Parti socialiste : en attendant les primaires…

Les socialistes ont adopté leur projet pour 2012. Mais l’unanimité d’aujourd’hui fait craindre une compétition fratricide au moment de la désignation de leur candidat.

Michel Soudais  • 2 juin 2011 abonné·es

Trois heures de grand-messe. C’est ce qu’aura duré l’ultime convention nationale du Parti socialiste consacrée à son projet pour 2012. Cette réunion, qui clôturait une longue phase de quatre conventions et huit forums thématiques commencée l’an dernier, a adopté ce projet, sobrement intitulé « Le changement », à l’unanimité.

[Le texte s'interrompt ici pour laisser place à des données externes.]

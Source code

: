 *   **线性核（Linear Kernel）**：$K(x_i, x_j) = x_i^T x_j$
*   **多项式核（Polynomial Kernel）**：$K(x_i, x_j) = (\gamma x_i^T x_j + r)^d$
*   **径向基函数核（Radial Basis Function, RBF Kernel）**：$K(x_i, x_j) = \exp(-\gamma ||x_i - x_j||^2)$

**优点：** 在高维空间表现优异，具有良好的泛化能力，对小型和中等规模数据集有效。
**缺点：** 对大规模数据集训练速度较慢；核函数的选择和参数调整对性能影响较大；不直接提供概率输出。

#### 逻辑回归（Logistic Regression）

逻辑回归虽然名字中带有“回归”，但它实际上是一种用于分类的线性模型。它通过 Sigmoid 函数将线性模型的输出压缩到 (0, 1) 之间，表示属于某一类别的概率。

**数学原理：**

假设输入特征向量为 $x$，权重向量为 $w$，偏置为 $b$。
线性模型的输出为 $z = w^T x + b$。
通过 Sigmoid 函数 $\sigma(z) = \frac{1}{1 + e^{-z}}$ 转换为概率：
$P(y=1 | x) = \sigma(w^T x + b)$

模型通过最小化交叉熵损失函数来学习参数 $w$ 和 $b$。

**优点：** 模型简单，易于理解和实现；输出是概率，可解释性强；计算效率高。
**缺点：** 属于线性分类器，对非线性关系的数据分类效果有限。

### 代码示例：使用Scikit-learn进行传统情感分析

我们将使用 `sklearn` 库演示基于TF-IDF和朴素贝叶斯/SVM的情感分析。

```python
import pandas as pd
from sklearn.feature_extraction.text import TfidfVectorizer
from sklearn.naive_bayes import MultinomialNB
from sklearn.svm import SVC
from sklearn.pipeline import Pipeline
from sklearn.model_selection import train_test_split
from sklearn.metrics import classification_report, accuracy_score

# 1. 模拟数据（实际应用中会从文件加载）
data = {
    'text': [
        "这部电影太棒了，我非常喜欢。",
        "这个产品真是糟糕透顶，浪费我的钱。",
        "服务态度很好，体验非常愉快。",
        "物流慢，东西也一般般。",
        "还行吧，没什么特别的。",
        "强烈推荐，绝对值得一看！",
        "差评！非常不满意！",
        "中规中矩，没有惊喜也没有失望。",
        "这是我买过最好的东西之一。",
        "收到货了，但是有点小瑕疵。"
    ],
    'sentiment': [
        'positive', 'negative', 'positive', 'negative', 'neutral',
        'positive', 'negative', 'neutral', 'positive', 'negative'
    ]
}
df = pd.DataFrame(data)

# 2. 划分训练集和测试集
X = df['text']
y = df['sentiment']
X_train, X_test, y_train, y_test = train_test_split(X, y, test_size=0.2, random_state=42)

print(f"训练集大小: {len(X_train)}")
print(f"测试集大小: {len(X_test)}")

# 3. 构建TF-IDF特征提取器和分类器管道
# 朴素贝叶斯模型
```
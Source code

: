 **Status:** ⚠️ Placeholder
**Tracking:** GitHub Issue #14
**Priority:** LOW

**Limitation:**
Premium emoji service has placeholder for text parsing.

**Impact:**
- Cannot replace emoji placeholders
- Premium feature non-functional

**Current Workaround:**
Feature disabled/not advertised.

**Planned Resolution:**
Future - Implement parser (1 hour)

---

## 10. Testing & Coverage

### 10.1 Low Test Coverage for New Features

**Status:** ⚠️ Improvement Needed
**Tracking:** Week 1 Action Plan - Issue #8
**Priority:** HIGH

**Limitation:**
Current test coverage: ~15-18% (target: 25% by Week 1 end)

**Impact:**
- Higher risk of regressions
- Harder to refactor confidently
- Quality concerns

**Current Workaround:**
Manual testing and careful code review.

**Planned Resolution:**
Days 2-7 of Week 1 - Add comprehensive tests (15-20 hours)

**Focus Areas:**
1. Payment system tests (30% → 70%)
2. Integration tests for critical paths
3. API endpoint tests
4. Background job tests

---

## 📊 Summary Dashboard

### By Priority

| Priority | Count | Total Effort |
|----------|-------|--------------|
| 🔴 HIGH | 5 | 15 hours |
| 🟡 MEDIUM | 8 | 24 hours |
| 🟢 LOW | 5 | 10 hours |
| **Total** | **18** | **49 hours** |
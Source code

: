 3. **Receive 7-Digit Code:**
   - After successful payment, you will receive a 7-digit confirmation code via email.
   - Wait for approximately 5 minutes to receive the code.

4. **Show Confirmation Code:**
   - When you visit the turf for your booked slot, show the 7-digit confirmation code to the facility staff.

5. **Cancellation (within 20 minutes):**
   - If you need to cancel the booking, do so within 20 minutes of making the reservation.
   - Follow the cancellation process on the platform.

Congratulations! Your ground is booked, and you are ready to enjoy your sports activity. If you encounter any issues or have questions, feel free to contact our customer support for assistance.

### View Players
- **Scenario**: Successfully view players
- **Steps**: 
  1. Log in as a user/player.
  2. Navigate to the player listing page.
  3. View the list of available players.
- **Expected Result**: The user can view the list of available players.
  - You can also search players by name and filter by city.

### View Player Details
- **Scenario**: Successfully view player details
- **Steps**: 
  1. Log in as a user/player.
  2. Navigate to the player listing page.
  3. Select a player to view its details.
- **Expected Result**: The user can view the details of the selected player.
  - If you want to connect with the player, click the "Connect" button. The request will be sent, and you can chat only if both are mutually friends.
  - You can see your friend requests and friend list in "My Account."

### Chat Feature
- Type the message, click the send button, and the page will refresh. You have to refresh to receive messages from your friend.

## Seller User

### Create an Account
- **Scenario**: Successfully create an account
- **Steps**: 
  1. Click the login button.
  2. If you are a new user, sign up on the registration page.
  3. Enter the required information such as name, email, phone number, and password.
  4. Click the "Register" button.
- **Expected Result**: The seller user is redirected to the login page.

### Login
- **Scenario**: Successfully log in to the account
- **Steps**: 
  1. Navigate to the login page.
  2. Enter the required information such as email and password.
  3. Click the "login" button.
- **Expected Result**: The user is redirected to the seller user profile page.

Une approbation surprenante pour un texte qui, dans sa version intégrale – il en existe une « courte » à destination du grand public –, occupe une cinquantaine de pages bien tassées de l’Hebdo des socialistes . Mais qui participait de la mise en scène impeccable de ce meeting.

Deux semaines après le coup de tonnerre de l’affaire Strauss-Kahn, il s’agissait de montrer que les socialistes, selon le mot de la patronne du PS, proposaient « des solutions » , étaient « concentrés sur [leur] mission » et surtout… unis au moment où l’UMP se mettait, elle aussi, en ordre de marche. Dans la halle Freyssinet, pleine d’un millier de militants, les principaux candidats déclarés aux primaires avaient pris place aux côtés de Martine Aubry au premier rang. Tout comme le maire de Paris, Bertrand Delanoë, et l’ancien Premier ministre Laurent Fabius. Les candidats potentiels, Manuel Valls et Pierre Moscovici, et même Lionel Jospin, l’ancien Premier ministre battu à la présidentielle de 2002, ou encore Pierre Mauroy et Jack Lang complétaient la photo de famille.

À leur arrivée, tous ont entonné, avec des variantes, l’air du « grand jour pour les socialistes et les Français ». Aucun des orateurs n’a oublié de remercier ou de féliciter les artisans de cette communion. Une célébration entre soi pour, résume Martine Aubry, « adresser aux Français un message simple et fort : les socialistes sont prêts » .

Mais si « la partition est là » et si « les musiciens jouent presque à l’unisson » , selon une formule du député de Paris Jean-Christophe Cambadélis, « il manque un chef d’orchestre » . Celui-ci ne sera désigné qu’à l’automne dans des primaires ouvertes à tous les électeurs de gauche, moyennant l’adhésion à une Charte et le versement d’un euro symbolique. La procédure est inédite. Et l’unanimité d’aujourd’hui fait craindre un périlleux choc des ego. Puisque tous les candidats déclarés ou potentiels sont d’accord pour porter le même projet, sur quoi vont-ils se différencier ? En l’absence de divergences politiques, les petites phrases assassines pourraient bien nourrir une compétition fratricide, politiquement inutile et délétère. D’où la crainte du maire de Lyon, Gérard Collomb, formulée samedi, que le candidat désigné ne sorte «  affaibli  ».

Pour l’heure, les prétendants se jaugent. Martine Aubry maintient le suspense sur son éventuelle candidature. Pressée par ses soutiens de se lancer dans la course alors que François Hollande a l’onction des sondages depuis l’éviction de DSK, la maire de Lille refuse de précipiter les échéances. Tout juste a-t-elle fait savoir qu’elle prendrait ses « responsabilités avec une seule volonté »  : qu’une candidature issue du PS puisse accéder en 2012 à la présidence de la République. Les cadres de la gauche du parti ne doutent plus que celle qui leur a confié des postes à responsabilité après le congrès de Reims sera candidate. Satisfaits, ils minimisent son soutien à la candidature de Christine Lagarde à la direction du FMI.

Les strauss-kahniens sont les plus courtisés. Il n’y a pas trois semaines, ils pressaient les cadres des autres courants de se rallier au plus vite à leur champion s’ils ne voulaient pas rester sur le banc de touche après 2012. Désormais orphelins, ils hésitent sur leur attitude. Se ranger derrière Martine Aubry ? Derrière François Hollande ? Présenter une candidature ? Divisés lors du congrès de Reims, ils sont encore tiraillés entre les deux protagonistes du duel annoncé. Persuadé que leur apport sera « décisif pour le candidat qu’ils choisiraient » , Jean-Christophe Cambadélis plaide pour qu’ils restent rassemblés afin de peser « lourd pour un cours réformiste de gauche du PS ». Pierre Moscovici, quant à lui, menace de présenter sa candidature si les idées qu’il défend « ne sont pas portées par d’autres » . Ce qui est une autre manière d’engager les tractations. Au plus offrant.